[What Is and What Might Be by Edmond Holmes]@TWC D-Link bookWhat Is and What Might Be CHAPTER II 46/62
And, in point of fact, the cleverness which enables the child--I ignore for the moment the adolescent and the adult student--to win prizes of various kinds is found, when carefully analysed, to resolve itself, in nine cases out of ten, into the ability to receive, retain, and retail information. As this particular, ability is but a small part of that mental capacity which education is supposed to train, it is clear that the clever child who gets to the top of his class, and wins prizes in so doing, may easily be led to over-estimate his powers, and to take himself far more seriously than it is either right or wise of him to do.
His over-confidence may for a time prove an effective stimulus to exertion; but the exertion will probably be misdirected; and later on, when he finds himself confronted by the complex realities of life, and when problems have to be solved which demand the exercise of other faculties than that of memory, his belief in himself, which is the outcome of a false criterion of merit, may induce him to undertake what he cannot accomplish, and may lead at last--owing to his having lost touch with the actualities of things--to his complete undoing.
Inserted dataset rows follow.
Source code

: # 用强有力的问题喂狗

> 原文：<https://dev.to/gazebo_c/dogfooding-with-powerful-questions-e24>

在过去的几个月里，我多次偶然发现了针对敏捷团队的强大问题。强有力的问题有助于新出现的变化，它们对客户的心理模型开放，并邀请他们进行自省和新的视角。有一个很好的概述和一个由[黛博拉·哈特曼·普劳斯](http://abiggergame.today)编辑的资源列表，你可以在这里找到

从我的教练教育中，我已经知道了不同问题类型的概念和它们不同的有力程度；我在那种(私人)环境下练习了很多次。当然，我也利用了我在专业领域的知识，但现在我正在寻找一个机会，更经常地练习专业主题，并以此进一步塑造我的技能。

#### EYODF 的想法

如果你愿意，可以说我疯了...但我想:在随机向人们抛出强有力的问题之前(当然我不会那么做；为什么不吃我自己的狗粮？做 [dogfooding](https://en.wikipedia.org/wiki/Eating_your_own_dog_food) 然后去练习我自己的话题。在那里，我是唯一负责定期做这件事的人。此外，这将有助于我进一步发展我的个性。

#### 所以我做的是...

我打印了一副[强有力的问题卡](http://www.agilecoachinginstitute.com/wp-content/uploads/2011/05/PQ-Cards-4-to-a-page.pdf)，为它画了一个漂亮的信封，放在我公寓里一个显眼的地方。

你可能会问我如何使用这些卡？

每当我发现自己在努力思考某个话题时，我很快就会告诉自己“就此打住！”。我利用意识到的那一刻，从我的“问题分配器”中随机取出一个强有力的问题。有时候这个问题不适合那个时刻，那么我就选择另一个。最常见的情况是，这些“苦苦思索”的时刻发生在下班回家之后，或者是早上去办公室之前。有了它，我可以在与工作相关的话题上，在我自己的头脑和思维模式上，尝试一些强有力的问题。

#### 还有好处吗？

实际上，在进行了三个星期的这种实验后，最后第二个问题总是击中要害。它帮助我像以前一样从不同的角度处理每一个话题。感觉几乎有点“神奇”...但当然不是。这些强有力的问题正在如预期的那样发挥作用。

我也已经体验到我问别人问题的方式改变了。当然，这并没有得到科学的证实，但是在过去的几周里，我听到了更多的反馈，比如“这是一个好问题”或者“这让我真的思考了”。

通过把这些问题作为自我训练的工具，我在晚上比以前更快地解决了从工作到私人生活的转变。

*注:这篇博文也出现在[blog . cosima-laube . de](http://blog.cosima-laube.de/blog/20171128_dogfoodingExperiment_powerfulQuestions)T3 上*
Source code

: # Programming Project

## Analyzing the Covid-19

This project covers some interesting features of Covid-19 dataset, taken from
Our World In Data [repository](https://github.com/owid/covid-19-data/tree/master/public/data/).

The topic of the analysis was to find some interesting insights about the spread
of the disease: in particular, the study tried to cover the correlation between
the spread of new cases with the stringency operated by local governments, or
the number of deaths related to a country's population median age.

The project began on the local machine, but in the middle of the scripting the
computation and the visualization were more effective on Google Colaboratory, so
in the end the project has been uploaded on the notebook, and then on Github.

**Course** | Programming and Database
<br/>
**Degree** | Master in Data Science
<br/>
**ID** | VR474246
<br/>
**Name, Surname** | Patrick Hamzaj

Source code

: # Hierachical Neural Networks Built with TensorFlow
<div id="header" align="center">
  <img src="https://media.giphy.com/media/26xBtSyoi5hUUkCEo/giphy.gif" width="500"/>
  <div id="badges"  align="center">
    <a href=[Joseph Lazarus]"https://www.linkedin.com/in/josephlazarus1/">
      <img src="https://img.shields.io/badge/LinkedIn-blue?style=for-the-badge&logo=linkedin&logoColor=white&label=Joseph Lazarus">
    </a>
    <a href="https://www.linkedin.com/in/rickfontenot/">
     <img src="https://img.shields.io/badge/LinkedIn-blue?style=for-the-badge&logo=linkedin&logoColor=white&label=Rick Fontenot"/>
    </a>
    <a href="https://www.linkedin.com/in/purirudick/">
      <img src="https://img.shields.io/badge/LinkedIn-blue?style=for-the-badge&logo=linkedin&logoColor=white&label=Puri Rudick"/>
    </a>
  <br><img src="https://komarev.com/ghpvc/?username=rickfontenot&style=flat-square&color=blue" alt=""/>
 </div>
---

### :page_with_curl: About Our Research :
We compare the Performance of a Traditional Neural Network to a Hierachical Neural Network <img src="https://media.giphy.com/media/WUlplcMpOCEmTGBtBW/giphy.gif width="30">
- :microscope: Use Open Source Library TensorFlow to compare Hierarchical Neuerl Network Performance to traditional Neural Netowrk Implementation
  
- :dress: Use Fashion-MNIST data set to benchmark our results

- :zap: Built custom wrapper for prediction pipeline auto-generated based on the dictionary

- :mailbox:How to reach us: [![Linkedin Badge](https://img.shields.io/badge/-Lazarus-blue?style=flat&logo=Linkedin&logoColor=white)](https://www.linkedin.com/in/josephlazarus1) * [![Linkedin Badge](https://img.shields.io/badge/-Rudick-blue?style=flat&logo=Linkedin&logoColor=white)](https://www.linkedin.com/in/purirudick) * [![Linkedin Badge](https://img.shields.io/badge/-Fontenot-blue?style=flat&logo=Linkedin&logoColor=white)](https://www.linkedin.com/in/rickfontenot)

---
And as under the prize system the child who is high in his class is apt to over-estimate his ability, so the child who is low in his class is apt to accept the verdict of the class-list as final, and to regard himself as a failure because he lacks the superficial ability which enables a child to shine on the examination day.
Again and again it happens that the dunce of his class goes to the front in the battle of life.
But numerous and significant as these cases are, they are unfortunately exceptions to a general rule.
For one dunce who emerges from the depths of "apparent failure," there are ten who go under after a more or less protracted struggle, and sink contentedly to the bottom.